Código do Consumidor ampliou campo de incidência da responsabilidade
O CDC também ampliou o campo de incidência da responsabilidade, que passou a alcançar não apenas o fornecedor diretamente ligado ao evento danoso, mas toda a cadeia produtiva envolvida na atividade de risco.
A 4ª Turma, no REsp 1.358.513, relatado pelo ministro Luis Felipe Salomão, decidiu que uma empresa engarrafadora de gás de cozinha e uma distribuidora — revendedora exclusiva da primeira — eram responsáveis solidárias por atropelamento ocorrido durante a entrega do produto, que culminou na morte de um menino de quatro anos, em 2008. A criança andava de bicicleta quando foi atingida pelo caminhão de entrega, no momento em que o motorista realizava manobra em marcha à ré.
Conforme o relator, o CDC estabelece expressamente, no artigo 34, que o fornecedor de produto ou serviço é solidariamente responsável pelos atos de seus prepostos ou representantes autônomos. “Ou seja, estabelece a existência de responsabilidade solidária de quaisquer dos integrantes da cadeia de fornecimento, que venham a dela se beneficiar, pelo descumprimento dos deveres de boa-fé, transparência, informação e confiança, independentemente, inclusive, de vínculo trabalhista ou de subordinação”, afirmou Salomão.
O superendividamento na mira das instituições
De acordo com o ministro Paulo de Tarso Sanseverino (falecido em abril de 2023), o superendividamento se tornou uma grande preocupação do direito do consumidor em todo o mundo, devido às facilidades de acesso ao crédito.
Ele foi o relator do REsp 1.584.501, no qual a 3ª Turma analisou se o desconto de empréstimo consignado poderia alcançar quase o valor total do salário do devedor.

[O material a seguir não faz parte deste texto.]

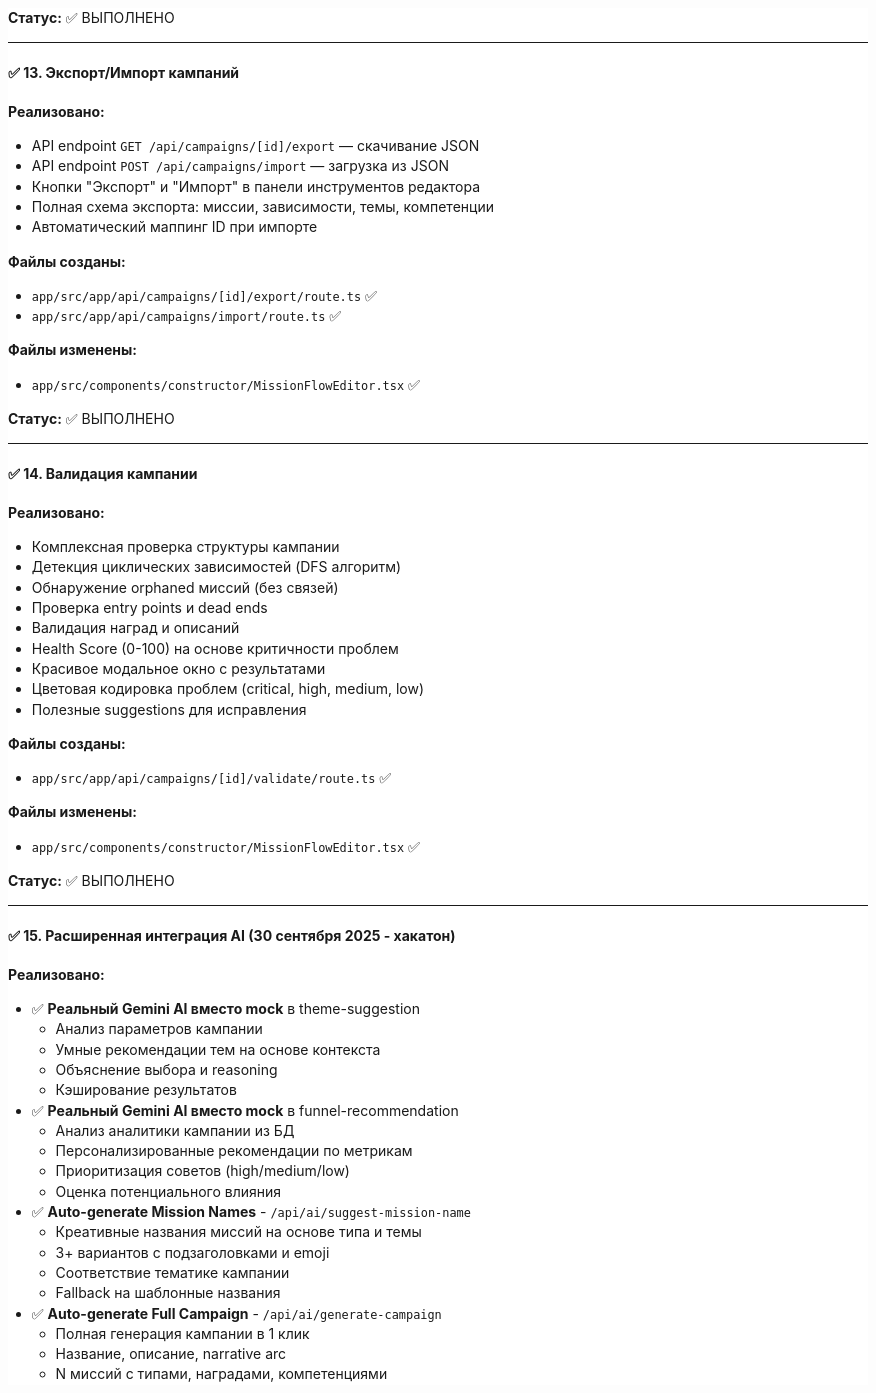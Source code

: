 **Статус:** ✅ ВЫПОЛНЕНО

---

#### ✅ 13. Экспорт/Импорт кампаний
**Реализовано:**
- API endpoint `GET /api/campaigns/[id]/export` — скачивание JSON
- API endpoint `POST /api/campaigns/import` — загрузка из JSON
- Кнопки "Экспорт" и "Импорт" в панели инструментов редактора
- Полная схема экспорта: миссии, зависимости, темы, компетенции
- Автоматический маппинг ID при импорте

**Файлы созданы:**
- `app/src/app/api/campaigns/[id]/export/route.ts` ✅
- `app/src/app/api/campaigns/import/route.ts` ✅

**Файлы изменены:**
- `app/src/components/constructor/MissionFlowEditor.tsx` ✅

**Статус:** ✅ ВЫПОЛНЕНО

---

#### ✅ 14. Валидация кампании
**Реализовано:**
- Комплексная проверка структуры кампании
- Детекция циклических зависимостей (DFS алгоритм)
- Обнаружение orphaned миссий (без связей)
- Проверка entry points и dead ends
- Валидация наград и описаний
- Health Score (0-100) на основе критичности проблем
- Красивое модальное окно с результатами
- Цветовая кодировка проблем (critical, high, medium, low)
- Полезные suggestions для исправления

**Файлы созданы:**
- `app/src/app/api/campaigns/[id]/validate/route.ts` ✅

**Файлы изменены:**
- `app/src/components/constructor/MissionFlowEditor.tsx` ✅

**Статус:** ✅ ВЫПОЛНЕНО

---

#### ✅ 15. Расширенная интеграция AI (30 сентября 2025 - хакатон)
**Реализовано:**
- ✅ **Реальный Gemini AI вместо mock** в theme-suggestion
  - Анализ параметров кампании
  - Умные рекомендации тем на основе контекста
  - Объяснение выбора и reasoning
  - Кэширование результатов
- ✅ **Реальный Gemini AI вместо mock** в funnel-recommendation
  - Анализ аналитики кампании из БД
  - Персонализированные рекомендации по метрикам
  - Приоритизация советов (high/medium/low)
  - Оценка потенциального влияния
- ✅ **Auto-generate Mission Names** - `/api/ai/suggest-mission-name`
  - Креативные названия миссий на основе типа и темы
  - 3+ вариантов с подзаголовками и emoji
  - Соответствие тематике кампании
  - Fallback на шаблонные названия
- ✅ **Auto-generate Full Campaign** - `/api/ai/generate-campaign`
  - Полная генерация кампании в 1 клик
  - Название, описание, narrative arc
  - N миссий с типами, наградами, компетенциями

Por reconhecer que tal situação trazia risco à subsistência do consumidor, o colegiado limitou a 30% os descontos na conta em que ele recebia seus rendimentos.
A decisão da 3ª Turma foi tomada quando ainda tramitava no Congresso o projeto que viria a se transformar na Lei 14.181/2021, a chamada Lei do Superendividamento, que disciplina o crédito ao consumidor. Mesmo reconhecendo que as relações contratuais são regidas pelo princípio da autonomia privada, Sanseverino ponderou que esse princípio se submete a outros, como o da dignidade da pessoa humana.
O problema do superendividamento do consumidor tem recebido atenção especial do Poder Judiciário. Em agosto de 2022, foi lançada no Conselho Nacional de Justiça (CNJ) a Cartilha sobre o Tratamento do Superendividamento do Consumidor, elaborada por um grupo de especialistas que teve o ministro do STJ Marco Buzzi como coordenador.
Em novembro do mesmo ano, o STJ promoveu o seminário O Tratamento do Consumidor Superendividado à Luz da Lei 14.181/2021: da trajetória legislativa à sua efetivação. Na opinião do ministro Buzzi, coordenador-geral do evento, o controle do superendividamento exige não apenas a atuação do Judiciário, mas um conjunto de ações a serem desempenhadas por vários segmentos sociais e instituições em favor de uma necessária mudança de mentalidade.
Relação entre o direito do consumidor e a proteção de crédito
A relação entre direito do consumidor e proteção de crédito é uma questão frequente nos processos que chegam ao STJ. Em 2009, ao julgar os Temas 40 e 41 dos recursos repetitivos (REsp 1.062.336), a Segunda Seção discutiu a possibilidade de indenização por danos morais diante da falta da comunicação prévia ao consumidor sobre a inscrição de seu nome em cadastros restritivos de crédito — exigência do parágrafo 2º do artigo 43 do CDC —, nos casos em que exista inscrição anterior feita regularmente. O julgamento levou à edição da Súmula 385.
A corte entendeu que o dano moral é configurado quando a entidade de proteção ao crédito aponta como inadimplente alguém que efetivamente não o é. Quando a anotação é irregular, mas o consumidor tem contra si alguma inscrição legítima, não se verifica o direito à indenização, mas apenas ao cancelamento.
Recentemente, no julgamento do REsp 2.056.285, a 3ª Turma estabeleceu que a notificação do consumidor sobre a inscrição de seu nome em cadastro restritivo de crédito exige o envio de correspondência ao seu endereço, sendo vedada a notificação exclusiva por e-mail ou mensagem de texto de celular (SMS). Com informações da assessoria do STJ.